Ricardo Marmolejo

Personal information
- Full name: Ricardo Marmolejo Álvarez
- National team: Mexico
- Born: March 29, 1954 (age 72)
- Height: 1.79 m (5 ft 10 in)
- Weight: 73 kg (161 lb)

Sport
- Sport: Swimming
- Strokes: Medley, butterfly
- College team: University of Texas

Medal record
Men's swimming
Representing Mexico
Pan American Games
| Silver medal – second place | 1971 Cali | 400 m medley |
| Bronze medal – third place | 1975 Mexico City | 400 m medley |

= Ricardo Marmolejo =

Mexican swimmer (born 1954)

Ricardo Marmolejo Álvarez (born March 29, 1954) is a two-time Olympic swimmer from Mexico. He swam for the Mexico National Swim Team at the 1972 and 1976 Olympics.

He is the father of 3-time Olympian Adriana Marmolejo; his son Pablo has also been a member of Mexico's swimming national team.

Marmolejo swam collegiately in the US for University of Texas.

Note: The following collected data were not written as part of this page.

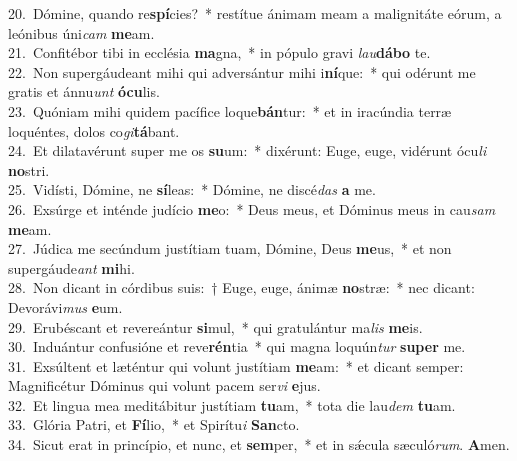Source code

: {20.~}Dómine, quando re\textbf{spí}cies?~* restítue ánimam meam a malignitáte eórum, a leónibus úni\textit{cam} \textbf{me}am.\\
{21.~}Confitébor tibi in ecclésia \textbf{ma}gna,~* in pópulo gravi \textit{lau}\textbf{dá}\textbf{bo} te.\\
{22.~}Non supergáudeant mihi qui adversántur mihi i\textbf{ní}que:~* qui odérunt me gratis et ánnu\textit{unt} \textbf{ó}\textbf{cu}lis.\\
{23.~}Quóniam mihi quidem pacífice loque\textbf{bán}tur:~* et in iracúndia terræ loquéntes, dolos co\textit{gi}\textbf{tá}bant.\\
{24.~}Et dilatavérunt super me os \textbf{su}um:~* dixérunt: Euge, euge, vidérunt ócu\textit{li} \textbf{no}stri.\\
{25.~}Vidísti, Dómine, ne \textbf{sí}leas:~* Dómine, ne discé\textit{das} \textbf{a} me.\\
{26.~}Exsúrge et inténde judício \textbf{me}o:~* Deus meus, et Dóminus meus in cau\textit{sam} \textbf{me}am.\\
{27.~}Júdica me secúndum justítiam tuam, Dómine, Deus \textbf{me}us,~* et non supergáude\textit{ant} \textbf{mi}hi.\\
{28.~}Non dicant in córdibus suis:~† Euge, euge, ánimæ \textbf{no}stræ:~* nec dicant: Devorávi\textit{mus} \textbf{e}um.\\
{29.~}Erubéscant et revereántur \textbf{si}mul,~* qui gratulántur ma\textit{lis} \textbf{me}is.\\
{30.~}Induántur confusióne et reve\textbf{rén}tia~* qui magna loquún\textit{tur} \textbf{su}\textbf{per} me.\\
{31.~}Exsúltent et læténtur qui volunt justítiam \textbf{me}am:~* et dicant semper: Magnificétur Dóminus qui volunt pacem ser\textit{vi} \textbf{e}jus.\\
{32.~}Et lingua mea meditábitur justítiam \textbf{tu}am,~* tota die lau\textit{dem} \textbf{tu}am.\\
{33.~}Glória Patri, et \textbf{Fí}lio,~* et Spirítu\textit{i} \textbf{San}cto.\\
{34.~}Sicut erat in princípio, et nunc, et \textbf{sem}per,~* et in sǽcula sæculó\textit{rum}. \textbf{A}men.\\
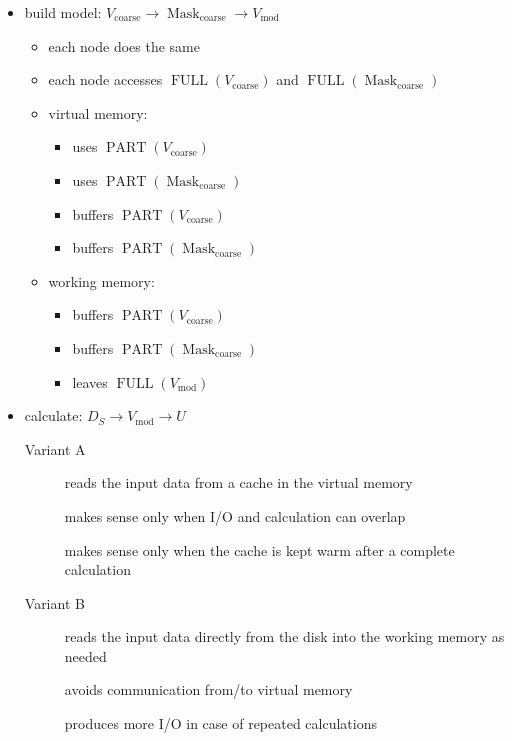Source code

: \documentclass[12pt,a4paper]{article}
\DeclareMathOperator{\mask}{Mask}
\DeclareMathOperator{\coarse}{coarse}
\DeclareMathOperator{\vmod}{mod}
\newcommand{\fieldcoarse}{V_{\coarse}}
\newcommand{\velmodel}{V_{\vmod}}
\newcommand{\maskcoarse}{\mask_{\coarse}}
\newcommand{\slantstacks}{D_S}
\newcommand{\updatedescr}{U}
\DeclareMathOperator{\oppartof}{PART}
\DeclareMathOperator{\opfull}{FULL}
\newcommand{\parens}[3]{#1#3#2}
\newcommand{\K}[1]{\parens{(}{)}{#1}}
\newcommand{\partof}[1]{\oppartof{}\K{#1}}
\newcommand{\full}[1]{\opfull{}\K{#1}}
\begin{document}
\begin{itemize}
\item build model: $\fieldcoarse \to \maskcoarse \to \velmodel$
  \begin{itemize}
  \item each node does the same
  \item each node accesses $\full{\fieldcoarse}$ and $\full{\maskcoarse}$
  \item virtual memory:
    \begin{itemize}
    \item uses $\partof{\fieldcoarse}$
    \item uses $\partof{\maskcoarse}$
    \item buffers $\partof{\fieldcoarse}$
    \item buffers $\partof{\maskcoarse}$
    \end{itemize}
  \item working memory:
    \begin{itemize}
    \item buffers $\partof{\fieldcoarse}$
    \item buffers $\partof{\maskcoarse}$
    \item leaves $\full{\velmodel}$
    \end{itemize}
  \end{itemize}

\item calculate: $\slantstacks \to \velmodel \to \updatedescr$
  \begin{description}
  \item[Variant A] reads the input data from a cache in the virtual
    memory

    makes sense only when I/O and calculation can overlap

    makes sense only when the cache is kept warm after a complete
    calculation

  \item[Variant B] reads the input data directly from the disk into
    the working memory as needed

    avoids communication from/to virtual memory

    produces more I/O in case of repeated calculations


\end{description}
\end{itemize}
\end{document}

As a coach, Marmolejo placed a swimmer in the Olympic Games of 1992, 1996, 2000, 2004, 2008. He was the head coach of Mexico's Olympic Team in 2008. His current team, Marmo Nadadores are the 2014 State of Mexico Age Group Champions. He is the resident coach at the Comite Olympico Mexicano in Mexico City.